Traffic-magnetometer system improvements (data quality):

• Capture raw waveforms for periodic calibration runs (even 10–30 seconds per lane) to quantify noise floor, baseline drift, and to validate event segmentation.

• Add/verify ground truth for a small sample (video audit, axle counter, or manual spot checks) to calibrate confidence and correct class-speed mismatches.

• Validate the speed estimation method against a known reference (dual-loop spacing, radar, or LIDAR) and confirm unit handling.

Roadway structure / construction guidance (traffic-management, land surface):

Based on this sample, heavy vehicles are a substantial fraction (≈36% overall; lane 2 ≈51%). If this proportion is representative of typical daily traffic, pavement design should assume a relatively high ESAL loading (exact ESALs require axle-load distributions and AADT). A conservative flexible pavement concept section for heavy-lane service is:

• Surface: 2.0–2.5 in dense-graded asphalt (wearing course).

• Binder/intermediate: 4–6 in asphalt (may be split into two lifts).

• Base: 8–12 in crushed aggregate base (or asphalt-treated base for higher rut resistance).

• Subbase (as needed): 6–12 in stabilized granular subbase depending on frost depth and subgrade moisture susceptibility.

• Subgrade: proof-roll + compaction; improve with lime/cement stabilization or geogrid if CBR is low or moisture is high.

Key construction details to support magnetometer installations and traffic loading:

• Ensure longitudinal and transverse drainage (edge drains where needed) to protect the base/subgrade; rutting risk increases sharply with trapped moisture.
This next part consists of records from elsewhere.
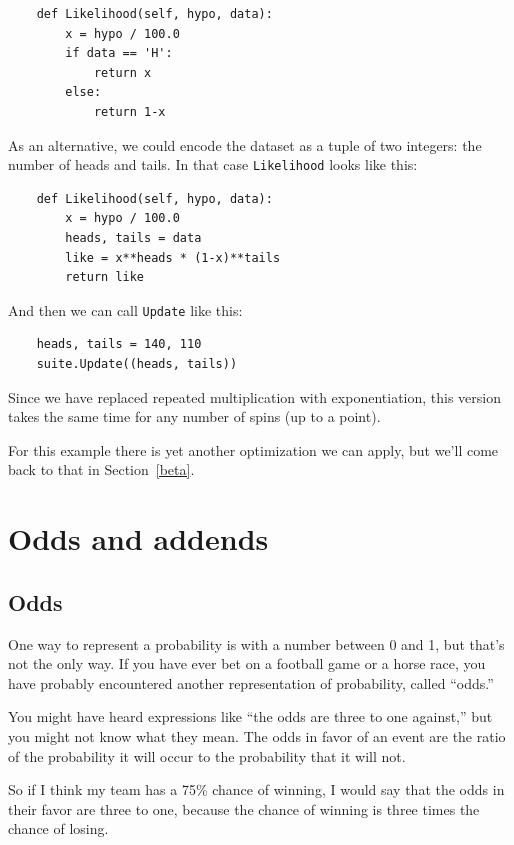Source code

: \documentclass[12pt]{book}
\begin{document}
\begin{verbatim}
    def Likelihood(self, hypo, data):
        x = hypo / 100.0
        if data == 'H':
            return x
        else:
            return 1-x
\end{verbatim}

As an alternative, we could encode the dataset as a tuple of 
two integers: the number of heads and tails.
In that case \verb"Likelihood" looks like this:

\begin{verbatim}
    def Likelihood(self, hypo, data):
        x = hypo / 100.0
        heads, tails = data
        like = x**heads * (1-x)**tails
        return like
\end{verbatim}

And then we can call \verb"Update" like this:

\begin{verbatim}
    heads, tails = 140, 110
    suite.Update((heads, tails))
\end{verbatim}

Since we have replaced repeated multiplication with exponentiation,
this version takes the same time for any number of spins (up
to a point).

For this example there is yet another optimization we can apply,
but we'll come back to that in Section~\ref{beta}.


\chapter{Odds and addends}

\section{Odds}

One way to represent a probability is with a number between
0 and 1, but that's not the only way.  If you have ever bet
on a football game or a horse race, you have probably encountered
another representation of probability, called ``odds.''

You might have heard expressions like ``the odds are
three to one against,'' but you might not know what they mean.  
The odds in favor of an event are the ratio of the probability
it will occur to the probability that it will not.

So if I think my team has a 75\% chance of winning, I would
say that the odds in their favor are three to one, because
the chance of winning is three times the chance of losing.
\end{document}

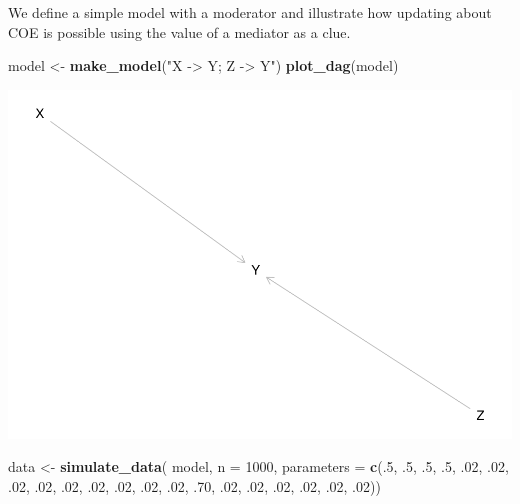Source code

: \documentclass[12pt,]{book}
\newenvironment{Shaded}{\begin{snugshade}}{\end{snugshade}}
\newcommand{\DataTypeTok}[1]{\textcolor[rgb]{0.13,0.29,0.53}{#1}}
\newcommand{\DecValTok}[1]{\textcolor[rgb]{0.00,0.00,0.81}{#1}}
\newcommand{\FloatTok}[1]{\textcolor[rgb]{0.00,0.00,0.81}{#1}}
\newcommand{\KeywordTok}[1]{\textcolor[rgb]{0.13,0.29,0.53}{\textbf{#1}}}
\newcommand{\NormalTok}[1]{#1}
\newcommand{\StringTok}[1]{\textcolor[rgb]{0.31,0.60,0.02}{#1}}
\begin{document}
We define a simple model with a moderator and illustrate how updating about COE is possible using the value of a mediator as a clue.

\begin{Shaded}
\begin{Highlighting}[]
\NormalTok{model <-}\StringTok{ }\KeywordTok{make_model}\NormalTok{(}\StringTok{"X -> Y; Z -> Y"}\NormalTok{) }
\KeywordTok{plot_dag}\NormalTok{(model)}
\end{Highlighting}
\end{Shaded}

\includegraphics{ii_files/figure-latex/unnamed-chunk-118-1.pdf}

\begin{Shaded}
\begin{Highlighting}[]
\NormalTok{data <-}\StringTok{ }\KeywordTok{simulate_data}\NormalTok{(}
\NormalTok{    model, }\DataTypeTok{n =} \DecValTok{1000}\NormalTok{, }
    \DataTypeTok{parameters =} \KeywordTok{c}\NormalTok{(.}\DecValTok{5}\NormalTok{, }\FloatTok{.5}\NormalTok{, }\FloatTok{.5}\NormalTok{, }\FloatTok{.5}\NormalTok{, }
                   \FloatTok{.02}\NormalTok{, }\FloatTok{.02}\NormalTok{, }\FloatTok{.02}\NormalTok{, }\FloatTok{.02}\NormalTok{, }\FloatTok{.02}\NormalTok{, }\FloatTok{.02}\NormalTok{, }\FloatTok{.02}\NormalTok{, }\FloatTok{.02}\NormalTok{,}
                   \FloatTok{.02}\NormalTok{, }\FloatTok{.70}\NormalTok{, }\FloatTok{.02}\NormalTok{, }\FloatTok{.02}\NormalTok{, }\FloatTok{.02}\NormalTok{, }\FloatTok{.02}\NormalTok{, }\FloatTok{.02}\NormalTok{, }\FloatTok{.02}\NormalTok{))}
\end{Highlighting}
\end{Shaded}
\end{document}
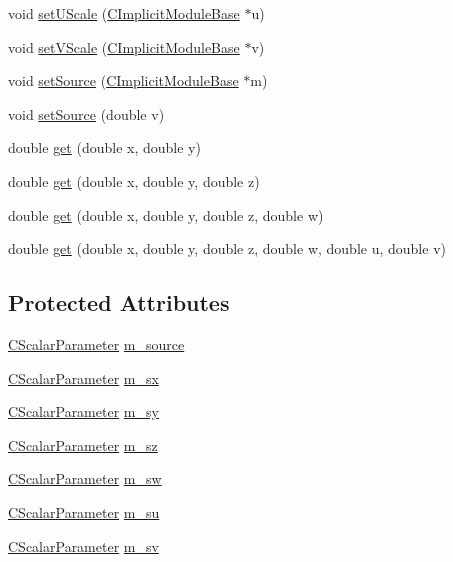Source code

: \begin{DoxyCompactItemize}
\item 
void \hyperlink{classanl_1_1CImplicitScaleDomain_abeaa506433802ff1d131364f310a3037}{setUScale} (\hyperlink{classanl_1_1CImplicitModuleBase}{CImplicitModuleBase} $\ast$u)
\item 
void \hyperlink{classanl_1_1CImplicitScaleDomain_ab696477cd37694f62e6cb1fcee77cecc}{setVScale} (\hyperlink{classanl_1_1CImplicitModuleBase}{CImplicitModuleBase} $\ast$v)
\item 
void \hyperlink{classanl_1_1CImplicitScaleDomain_a2117d954811a30ab92838efa4b90c4f6}{setSource} (\hyperlink{classanl_1_1CImplicitModuleBase}{CImplicitModuleBase} $\ast$m)
\item 
void \hyperlink{classanl_1_1CImplicitScaleDomain_ab0a073259bf5cda4c1601f632ca14432}{setSource} (double v)
\item 
double \hyperlink{classanl_1_1CImplicitScaleDomain_a9f4a9bc6d4cf2af9209123423b83feec}{get} (double x, double y)
\item 
double \hyperlink{classanl_1_1CImplicitScaleDomain_a7dfe0c88e39f22949a8233e60d0bf70c}{get} (double x, double y, double z)
\item 
double \hyperlink{classanl_1_1CImplicitScaleDomain_af53d0c59728d29e9b8cd21b581030b24}{get} (double x, double y, double z, double w)
\item 
double \hyperlink{classanl_1_1CImplicitScaleDomain_aed69393e0a156ec2c0bf385b3e9345e7}{get} (double x, double y, double z, double w, double u, double v)
\end{DoxyCompactItemize}
\subsection*{Protected Attributes}
\begin{DoxyCompactItemize}
\item 
\hyperlink{classanl_1_1CScalarParameter}{CScalarParameter} \hyperlink{classanl_1_1CImplicitScaleDomain_a889fb95433830a2b1910f8201048cb00}{m\_\-source}
\item 
\hyperlink{classanl_1_1CScalarParameter}{CScalarParameter} \hyperlink{classanl_1_1CImplicitScaleDomain_afbde60647f06a8dfccf53868520b3421}{m\_\-sx}
\item 
\hyperlink{classanl_1_1CScalarParameter}{CScalarParameter} \hyperlink{classanl_1_1CImplicitScaleDomain_a472d34499a26f3ee1860b6fbb9fbcf34}{m\_\-sy}
\item 
\hyperlink{classanl_1_1CScalarParameter}{CScalarParameter} \hyperlink{classanl_1_1CImplicitScaleDomain_a2962bc56a536e3641b9a55bfa83c20ec}{m\_\-sz}
\item 
\hyperlink{classanl_1_1CScalarParameter}{CScalarParameter} \hyperlink{classanl_1_1CImplicitScaleDomain_a1ec149de2174686125381fe769d241b7}{m\_\-sw}
\item 
\hyperlink{classanl_1_1CScalarParameter}{CScalarParameter} \hyperlink{classanl_1_1CImplicitScaleDomain_a959368449b4782819546edacae79a79f}{m\_\-su}
\item 
\hyperlink{classanl_1_1CScalarParameter}{CScalarParameter} \hyperlink{classanl_1_1CImplicitScaleDomain_a44a1d1bc9344359f028286cd602c4b02}{m\_\-sv}
\end{DoxyCompactItemize}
• For in-pavement magnetometers: place conduit/pull-boxes outside wheel paths when possible; if sensors are in wheel paths, specify sawcut/backfill materials compatible with surrounding HMA to avoid reflective cracking.

• Verify compaction targets (HMA density, base density) and smoothness; poor compaction near sensor cuts is a frequent failure point.

Note: Final layer thicknesses must be designed per local DOT/AASHTO procedures using AADT, growth rate, reliability, climate, subgrade resilient modulus/CBR, and axle-load spectra.